In 1160 Benjamin of Tudela, a rabbi from a small town in Navarre, set off on his travels. He made his way to the port of Tarragona and took a boat up the coast to Barcelona. Barcelona was a beautiful, bustling city with wise rabbis and merchants from all over the Mediterranean. From there he took another boat to Montpellier, another flourishing port, and then on to Genoa.
Genoa he found interesting. It was not ruled by a king but by rulers appointed by the people. It was one of the most successful and powerful cities of the time. Citizens were able to buy a part-share in a trading ship. Although most ships did complete their journeys some did not (due to either bad weather or piracy), and the risk could be spread by investing in more than one ship. It made sense for people from other towns to invest in Genoese ships, and so the city prospered.

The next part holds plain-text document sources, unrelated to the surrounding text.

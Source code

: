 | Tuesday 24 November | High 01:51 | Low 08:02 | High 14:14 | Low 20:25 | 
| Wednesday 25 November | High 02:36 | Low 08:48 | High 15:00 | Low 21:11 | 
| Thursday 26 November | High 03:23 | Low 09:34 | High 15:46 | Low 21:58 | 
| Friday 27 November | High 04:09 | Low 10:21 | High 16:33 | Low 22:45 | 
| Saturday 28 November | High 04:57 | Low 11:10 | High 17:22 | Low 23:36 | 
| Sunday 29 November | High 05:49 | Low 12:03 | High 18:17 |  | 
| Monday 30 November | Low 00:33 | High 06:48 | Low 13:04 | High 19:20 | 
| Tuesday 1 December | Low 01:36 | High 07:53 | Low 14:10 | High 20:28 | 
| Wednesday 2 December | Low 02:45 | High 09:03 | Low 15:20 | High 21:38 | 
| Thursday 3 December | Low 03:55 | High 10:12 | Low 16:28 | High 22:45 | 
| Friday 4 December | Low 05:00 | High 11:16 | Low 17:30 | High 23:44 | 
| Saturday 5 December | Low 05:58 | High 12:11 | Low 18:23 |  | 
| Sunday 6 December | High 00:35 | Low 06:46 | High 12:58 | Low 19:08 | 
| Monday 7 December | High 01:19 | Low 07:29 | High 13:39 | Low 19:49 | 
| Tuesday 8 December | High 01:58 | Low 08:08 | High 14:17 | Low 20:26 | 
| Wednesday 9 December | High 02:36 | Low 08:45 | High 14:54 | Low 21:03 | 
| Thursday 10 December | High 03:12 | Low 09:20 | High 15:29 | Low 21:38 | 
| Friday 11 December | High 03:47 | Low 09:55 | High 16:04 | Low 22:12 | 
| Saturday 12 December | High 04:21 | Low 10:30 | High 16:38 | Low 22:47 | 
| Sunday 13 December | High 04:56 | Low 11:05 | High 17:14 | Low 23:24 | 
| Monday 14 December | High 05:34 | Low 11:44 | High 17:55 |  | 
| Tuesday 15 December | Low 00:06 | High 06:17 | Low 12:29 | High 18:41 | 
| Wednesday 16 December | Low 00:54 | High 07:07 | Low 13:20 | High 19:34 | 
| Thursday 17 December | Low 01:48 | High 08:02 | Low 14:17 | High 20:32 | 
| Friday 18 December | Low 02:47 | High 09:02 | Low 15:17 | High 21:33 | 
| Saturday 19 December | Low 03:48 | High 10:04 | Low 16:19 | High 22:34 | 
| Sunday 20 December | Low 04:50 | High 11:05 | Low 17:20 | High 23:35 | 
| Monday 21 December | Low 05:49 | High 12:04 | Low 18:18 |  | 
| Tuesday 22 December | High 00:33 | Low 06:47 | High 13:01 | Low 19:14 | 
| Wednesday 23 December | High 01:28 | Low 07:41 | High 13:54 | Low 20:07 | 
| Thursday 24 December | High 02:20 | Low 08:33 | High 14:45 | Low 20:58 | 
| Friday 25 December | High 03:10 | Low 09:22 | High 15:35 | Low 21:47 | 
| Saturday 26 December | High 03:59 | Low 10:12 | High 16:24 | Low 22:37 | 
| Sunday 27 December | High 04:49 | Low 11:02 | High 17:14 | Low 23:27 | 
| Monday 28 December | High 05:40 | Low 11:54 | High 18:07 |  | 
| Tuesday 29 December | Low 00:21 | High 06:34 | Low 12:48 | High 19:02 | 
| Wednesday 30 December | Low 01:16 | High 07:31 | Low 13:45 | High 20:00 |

From Genoa he continued down the coast, across Italy and by either sea or land through the Byzantine Empire and all the way to Jerusalem, where he visited the holy places. He came back via a different route, visiting Alexandria in Egypt and Sicily, then a powerful kingdom. On his travels he met merchants from as far away as England and India. It was an interconnected world, in which the connections were dominated by the Genoese, Pisan and Venetian traders. Benjamin wrote a book about it, effectively a twelfth-century travel guide.
Books were widely available in the world where Benjamin lived. Books in the christian north were written on vellum (calfskin) or parchment (sheepskin), materials so valuable that they were often scraped for re-use. The moslem world used paper, a technology they had picked up from the Chinese. Paper was cheaper to produce and widely available. Purchases in the markets were wrapped in paper, just as they are today. No wonder libraries in the arabic-speaking world could contain thousands of books while it was rare for a library in the north to have even a few hundred.
The technology of paper making gradually spread north from al-Andalus, as there were extensive contacts between the two worlds. And this generation saw the flowering of another influence from al-Andalus that made its way across the Pyrenees.
The themes of the love songs of the troubadours can be traced back to arabic love poetry. Music, song and composition were a major ingredient of court life, and visitors from Provence and Aquitaine took some of the richness back home with them. Back home others took up the baton, and started composing and performing.
Troubadours came from all backgrounds. Many were from noble families, but not all. Take Bernart de Ventadorn, for example. He was probably the son of a baker, who became attached to the court of the count of Ventadorn in central France. He composed poems of unrequited love dedicated to the countess, Marguerite de Turenne.
One of them begins:
‘When I see the lark moving
His wings with joy towards the light,
then forget and let himself fall
From the sweetness that enters his heart
Oh! What great envy I feel
Toward whomever I see who’s glad!’
The poem continues with laments at the hard-hearted rejection of his love by the lady. So perhaps it is not surprising, after many poems on this theme, that he had to leave Ventadorn.
He joined the court of Eleanor of Aquitaine, who had married Henry II of England, and travelled with her entourage. Eleanor had grown up in the rich world of cultural exchange with al-Andalus, and she took that richness with her to England. The troubadours in her court, including Bernart, there encountered the stories of King Arthur and adapted and embellished them. Chretien de Troyes, another troubadour at the court, added Lancelot to those stories.The stories of King Arthur and his court were immensely popular over the following generations. And so the whole genre of courtly love began, with its themes of knights and ladies, of quests and trials, and unattainable love.
Between them, Henry and Eleanor controlled large parts of eastern France as well as England: from Aquitaine in the south through the Limousin and Anjou, up to Normandy and Brittany. During this period Eleanor sided with her sons against her husband in a war for control of these huge territories. When Henry eventually defeated them, Eleanor was imprisoned for sixteen years until Henry died in 1189.
The king of France sided with Eleanor and her sons, for obvious reasons. Such a powerful vassal as Henry was clearly to be resisted. This had another consequence for our story. Henry recalled all the English students from Paris University. In 1167 the students set up the University of Oxford, a place where there was already a tradition of learning. Oxford thus became the third European university after Bologna and Paris.
And there was plenty to study. The liberal arts (from ‘liber’, meaning book, not liberalism) was expanding with the steady flow of translations of greek and arabic texts from Toledo in particular, brought back by intrepid young men like Gerard of Cremona, whom we have already met.